Performance of what is essentially just an HTTP server is relatively easy to test as a whole. Simply set up the server with the configuration and data you want to test against in the given scenario, fire it up and point your favorite HTTP benchmarking tool at it. But, when things are not as fast as you’d expect, it’s actually really hard to find the source of the problem — did we hit some performance limit in the OS, are the disks overloaded, do we have a bug in the code, or, even worse, is the code just plain slow?

Unit testing has become a de facto standard in our industry, and I’ve been very happy with adopting it for this project, as I’m easily able to rule out most bugs in the code — if there is a bug, it’s probably my own logic that’s the problem, not the code itself. Unit testing does however not provide us with a clear picture of just how fast our code actually is, even though some frameworks do hint at the execution time of a single test, so it’s not really useful for figuring out if and what code is slow.

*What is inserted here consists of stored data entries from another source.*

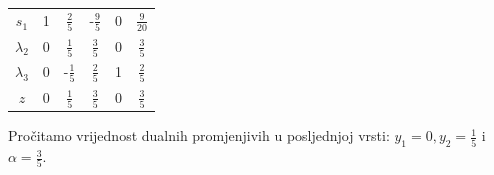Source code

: \documentclass[b5paper, utf8, 11pt, colorlinks]{book}
\theoremstyle{definition}
\begin{document}
\begin{center}
	
	\begin{tabular}{c|cccc|c}\vspace{1mm}
		$s_1$	    &   1      &    $\frac{2}{5}$          &   -$\frac{9}{5}$       &   0          &  $\frac{9}{20}$ \\\vspace{1mm}
		$\lambda_2$  &   0      &    $\frac{1}{5}$         &   $\frac{3}{5}$        &   0          &  $\frac{3}{5}$             \\\vspace{1mm}
		$\lambda_3$  &   0      &    -$\frac{1}{5}$        &   $\frac{2}{5}$        &   1          &  $\frac{2}{5}$            \\ \hline\vspace{1mm}
		$z$          &   0      &    $\frac{1}{5}$         &  $ \frac{3}{5}$        &   0           & $\frac{3}{5}$
	\end{tabular}
	
\end{center} 
  Pročitamo vrijednost dualnih promjenjivih u posljednjoj vrsti: $y_1 =0, y_2=\frac{1}{5}$ i $\alpha=\frac{3}{5}$.
  
\end{document}
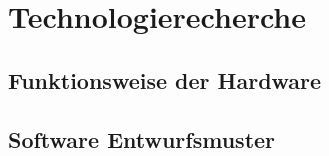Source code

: \section{Technologierecherche}
\subsection{Funktionsweise der Hardware}
\subsection{Software Entwurfsmuster}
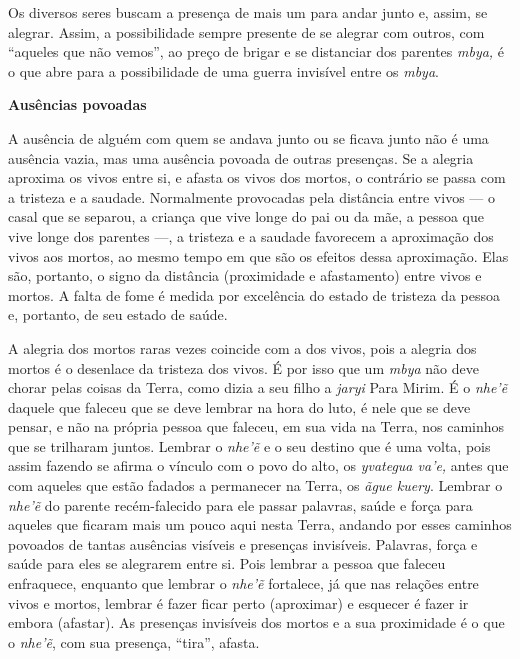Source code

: Os diversos seres buscam a presença de mais um para andar junto e,
assim, se alegrar. Assim, a possibilidade sempre presente de se alegrar
com outros, com ``aqueles que não vemos'', ao preço de brigar e se
distanciar dos parentes \emph{mbya,} é o que abre para a possibilidade
de uma guerra invisível entre os \emph{mbya}.

\textbf{Ausências povoadas}

\protect\hypertarget{OLE_LINK11}{}{\protect\hypertarget{OLE_LINK10}{}{}}A
ausência de alguém com quem se andava junto ou se ficava junto não é uma
ausência vazia, mas uma ausência povoada de outras presenças. Se a
alegria aproxima os vivos entre si, e afasta os vivos dos mortos, o
contrário se passa com a tristeza e a saudade. Normalmente provocadas
pela distância entre vivos --- o casal que se separou, a criança que
vive longe do pai ou da mãe, a pessoa que vive longe dos parentes ---, a
tristeza e a saudade favorecem a aproximação dos vivos aos mortos, ao
mesmo tempo em que são os efeitos dessa aproximação. Elas são, portanto,
o signo da distância (proximidade e afastamento) entre vivos e mortos. A
falta de fome é medida por excelência do estado de tristeza da pessoa e,
portanto, de seu estado de saúde.

A alegria dos mortos raras vezes coincide com a dos vivos, pois a
alegria dos mortos é o desenlace da tristeza dos vivos. É por isso que
um \emph{mbya} não deve chorar pelas coisas da Terra, como dizia a seu
filho a \emph{jaryi} Para Mirim. É o \emph{nhe'ẽ} daquele que faleceu
que se deve lembrar na hora do luto, é nele que se deve pensar, e não na
própria pessoa que faleceu, em sua vida na Terra, nos caminhos que se
trilharam juntos. Lembrar o \emph{nhe'ẽ} e o seu destino que é uma
volta, pois assim fazendo se afirma o vínculo com o povo do alto, os
\emph{yvategua va'e,} antes que com aqueles que estão fadados a
permanecer na Terra, os \emph{ãgue kuery}. Lembrar o \emph{nhe'ẽ} do
parente recém-falecido para ele passar palavras, saúde e força para
aqueles que ficaram mais um pouco aqui nesta Terra, andando por esses
caminhos povoados de tantas ausências visíveis e presenças invisíveis.
Palavras, força e saúde para eles se alegrarem entre si. Pois lembrar a
pessoa que faleceu enfraquece, enquanto que lembrar o \emph{nhe'ẽ}
fortalece, já que nas relações entre vivos e mortos, lembrar é fazer
ficar perto (aproximar) e esquecer é fazer ir embora (afastar). As
presenças invisíveis dos mortos e a sua proximidade é o que o
\emph{nhe'ẽ}, com sua presença, ``tira'', afasta.


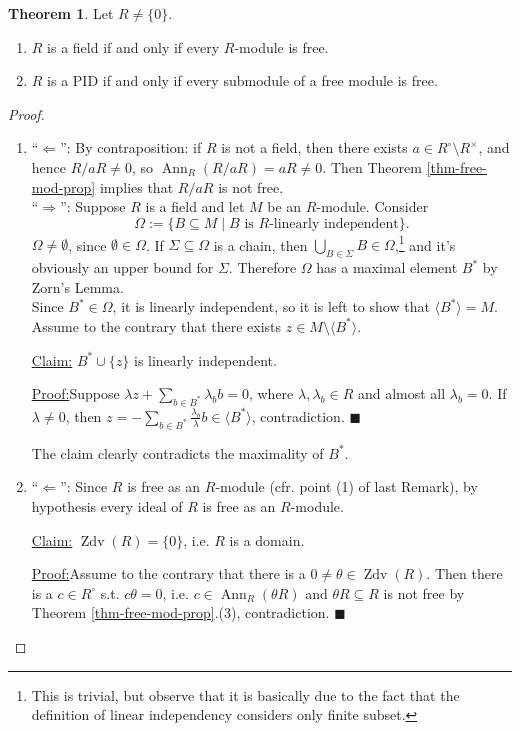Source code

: \documentclass[12pt,a4paper]{report}
\theoremstyle{definition}
\newtheorem{theorem}{Theorem}[chapter] %
\theoremstyle{num.custom-title}
\newenvironment{claim}[1]{\par\noindent\underline{Claim#1:}\space}{} %
\newenvironment{claimproof}[1]{\par\noindent\underline{Proof:}\space#1}{\leavevmode\unskip\penalty9999 \hbox{}\nobreak\hfill\quad\hbox{$\blacksquare$}} %
\DeclareMathOperator{\Zdv}{Zdv}
\DeclareMathOperator{\Ann}{Ann}
\DeclareMathOperator{\imp}{\Rightarrow}
\DeclareMathOperator{\pmi}{\Leftarrow}
\DeclareMathOperator{\sm}{\setminus}
\DeclareMathOperator{\sse}{\subseteq}
\begin{document}
\begin{theorem}\label{char_fields_and_pid}
Let $R \neq \{0\}$.
\begin{enumerate}
\item $R$ is a field if and only if every $R$-module is free.
\item $R$ is a PID if and only if every submodule of a free module is free.
\end{enumerate}
\begin{proof}\ 
\begin{enumerate}
\item ``$\pmi$'': By contraposition: if $R$ is not a field, then there exists $a \in R^\circ \sm R^\times$, and hence $R/aR \neq 0$, so $\Ann_R(R/aR) = aR \neq 0$. Then Theorem \ref{thm-free-mod-prop} implies that $R/aR$ is not free.\\
``$\imp$'': Suppose $R$ is a field and let $M$ be an $R$-module. Consider
\[
\Omega := \{B \sse M \mid B \text{ is $R$-linearly independent}\}.
\]
$\Omega \neq \emptyset$, since $\emptyset \in \Omega$. If $\Sigma \sse \Omega$ is a chain, then $\bigcup_{B \in \Sigma} B \in \Omega$,\footnote{This is trivial, but observe that it is basically due to the fact that the definition of linear independency considers only finite subset.} and it's obviously an upper bound for $\Sigma$. Therefore $\Omega$ has a maximal element $B^*$ by Zorn's Lemma.\\
Since $B^* \in \Omega$, it is linearly independent, so it is left to show that $\langle B^* \rangle = M$. Assume to the contrary that there exists $z \in M \sm \langle B^* \rangle$.
\begin{claim}{}
$B^* \cup \{z\}$ is linearly independent.
\begin{claimproof}
Suppose $\lambda z + \sum_{b \in B^*} \lambda_b b =0$, where $\lambda,\lambda_b \in R$ and almost all $\lambda_b = 0$. If $\lambda \neq 0$, then $z = -\sum_{b \in B^*} \frac{\lambda_b}{\lambda} b \in \langle B^* \rangle$, contradiction.
\end{claimproof}
\end{claim}

The claim clearly contradicts the maximality of $B^*$.
\item ``$\pmi$'': Since $R$ is free as an $R$-module (cfr. point (1) of last Remark), by hypothesis every ideal of $R$ is free as an $R$-module. 
\begin{claim}{}
$\Zdv(R) = \{0\}$, i.e. $R$ is a domain.
\begin{claimproof}
Assume to the contrary that there is a $0 \neq \theta \in \Zdv(R)$. Then there is a $c \in R^\circ$ s.t. $c\theta=0$, i.e. $c \in \Ann_R(\theta R)$ and $\theta R \sse R$ is not free by Theorem \ref{thm-free-mod-prop}.(3), contradiction.
\end{claimproof}
\end{claim}


\end{enumerate}
\end{proof}
\end{theorem}
\end{document}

Last week I ran into a problem, where I actually needed to know how fast pieces was executing, and even though a bit of C++ code like below can easily handle this for simple scenarios, consistently checking performance was becoming a greater and greater pain in my ass as I was trying to optimize my way out of the problem, not to mention that it looked like crap to have this sprinkled all over my code.

struct timeval timeStart,
                timeEnd;
gettimeofday(&timeStart, NULL);

// Slow code goes here.

gettimeofday(&timeEnd, NULL);

std::cout << "This effing slow piece of code took "
          << ((timeEnd.tv_sec - timeStart.tv_sec) * 1000000 + timeEnd.tv_usec - timeStart.tv_usec))
          << " us to execute."
          << std::endl;

After a few hours of working like this, I finally decided to draw some inspiration from the testing guys. When writing tests, you start out by testing the smallest bits of your code in a lot of little unit tests and the proceed to testing the larger and larger spans of the code as a whole in integration tests. The following two examples illustrate the process pretty well with the first being a unit test of the constructor of the class Workspace and the latter being an integration test of the classes Workspace and Consumer:

TEST(Workspace, Constructor_SizePositive_Succeeds)
{
    ASSERT_NO_THROW({
        Workspace someWorkspace(1024);
    });
}

..

TEST(Consumer, Constructor_WorkspaceValid_Succeeds)
{
    ASSERT_NO_THROW({
        Workspace someWorkspace(1024);
        Consumer someConsumer(someWorkspace);
    })
}

Some might recognize the syntax, as it’s the way you write tests using Google’s excellent C++ testing framework, googletest. I decided to adopt this approach; knowing exactly how fast each of the little bits of your code is, and how fast they are when acting together, provides a lot of knowledge for debugging performance problems without cluttering your actual code with more or less beautiful profiling snippets.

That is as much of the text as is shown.